— Task —
All records are to be printed exactly as they appear.

Records section start

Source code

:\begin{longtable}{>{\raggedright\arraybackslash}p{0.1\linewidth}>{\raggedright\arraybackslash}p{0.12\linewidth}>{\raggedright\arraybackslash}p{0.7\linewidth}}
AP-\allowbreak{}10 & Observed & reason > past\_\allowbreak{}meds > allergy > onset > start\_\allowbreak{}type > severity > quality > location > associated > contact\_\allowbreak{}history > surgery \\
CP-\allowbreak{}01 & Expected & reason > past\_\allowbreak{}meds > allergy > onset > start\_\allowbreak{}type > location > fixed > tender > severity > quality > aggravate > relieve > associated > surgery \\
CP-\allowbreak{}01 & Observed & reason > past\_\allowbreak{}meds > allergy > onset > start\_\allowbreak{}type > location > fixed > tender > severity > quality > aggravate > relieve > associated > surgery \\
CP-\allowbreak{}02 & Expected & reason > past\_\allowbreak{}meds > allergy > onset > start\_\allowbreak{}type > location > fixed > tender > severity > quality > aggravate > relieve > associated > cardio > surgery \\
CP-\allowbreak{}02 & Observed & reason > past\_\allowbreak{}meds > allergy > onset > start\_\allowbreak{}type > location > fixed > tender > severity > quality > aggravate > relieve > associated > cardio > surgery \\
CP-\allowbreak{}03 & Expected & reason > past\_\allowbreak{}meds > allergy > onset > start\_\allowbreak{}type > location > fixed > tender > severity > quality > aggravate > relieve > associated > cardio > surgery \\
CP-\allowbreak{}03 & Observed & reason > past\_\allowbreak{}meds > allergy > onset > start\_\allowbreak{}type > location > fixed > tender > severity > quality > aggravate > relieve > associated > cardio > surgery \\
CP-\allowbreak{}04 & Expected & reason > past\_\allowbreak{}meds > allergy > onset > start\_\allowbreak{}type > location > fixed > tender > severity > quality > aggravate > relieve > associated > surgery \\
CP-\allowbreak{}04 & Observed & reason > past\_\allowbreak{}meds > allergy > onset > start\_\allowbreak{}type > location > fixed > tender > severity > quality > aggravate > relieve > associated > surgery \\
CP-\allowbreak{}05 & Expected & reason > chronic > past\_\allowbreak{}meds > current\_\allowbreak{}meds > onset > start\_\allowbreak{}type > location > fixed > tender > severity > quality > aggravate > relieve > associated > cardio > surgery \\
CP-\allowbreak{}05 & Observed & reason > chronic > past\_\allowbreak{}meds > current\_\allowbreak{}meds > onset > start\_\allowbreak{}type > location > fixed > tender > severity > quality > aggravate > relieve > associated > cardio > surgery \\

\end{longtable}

Records section end

— Task solution —
Source code

:\begin{longtable}{>{\raggedright\arraybackslash}p{0.1\linewidth}>{\raggedright\arraybackslash}p{0.12\linewidth}>{\raggedright\arraybackslash}p{0.7\linewidth}}
AP-\allowbreak{}10 & Observed & reason > past\_\allowbreak{}meds > allergy > onset > start\_\allowbreak{}type > severity > quality > location > associated > contact\_\allowbreak{}history > surgery \\
CP-\allowbreak{}01 & Expected & reason > past\_\allowbreak{}meds > allergy > onset > start\_\allowbreak{}type > location > fixed > tender > severity > quality > aggravate > relieve > associated > surgery \\
CP-\allowbreak{}01 & Observed & reason > past\_\allowbreak{}meds > allergy > onset > start\_\allowbreak{}type > location > fixed > tender > severity > quality > aggravate > relieve > associated > surgery \\
CP-\allowbreak{}02 & Expected & reason > past\_\allowbreak{}meds > allergy > onset > start\_\allowbreak{}type > location > fixed > tender > severity > quality > aggravate > relieve > associated > cardio > surgery \\
CP-\allowbreak{}02 & Observed & reason > past\_\allowbreak{}meds > allergy > onset > start\_\allowbreak{}type > location > fixed > tender > severity > quality > aggravate > relieve > associated > cardio > surgery \\
CP-\allowbreak{}03 & Expected & reason > past\_\allowbreak{}meds > allergy > onset > start\_\allowbreak{}type > location > fixed > tender > severity > quality > aggravate > relieve > associated > cardio > surgery \\
CP-\allowbreak{}03 & Observed & reason > past\_\allowbreak{}meds > allergy > onset > start\_\allowbreak{}type > location > fixed > tender > severity > quality > aggravate > relieve > associated > cardio > surgery \\
CP-\allowbreak{}04 & Expected & reason > past\_\allowbreak{}meds > allergy > onset > start\_\allowbreak{}type > location > fixed > tender > severity > quality > aggravate > relieve > associated > surgery \\
CP-\allowbreak{}04 & Observed & reason > past\_\allowbreak{}meds > allergy > onset > start\_\allowbreak{}type > location > fixed > tender > severity > quality > aggravate > relieve > associated > surgery \\
CP-\allowbreak{}05 & Expected & reason > chronic > past\_\allowbreak{}meds > current\_\allowbreak{}meds > onset > start\_\allowbreak{}type > location > fixed > tender > severity > quality > aggravate > relieve > associated > cardio > surgery \\
CP-\allowbreak{}05 & Observed & reason > chronic > past\_\allowbreak{}meds > current\_\allowbreak{}meds > onset > start\_\allowbreak{}type > location > fixed > tender > severity > quality > aggravate > relieve > associated > cardio > surgery \\

\end{longtable}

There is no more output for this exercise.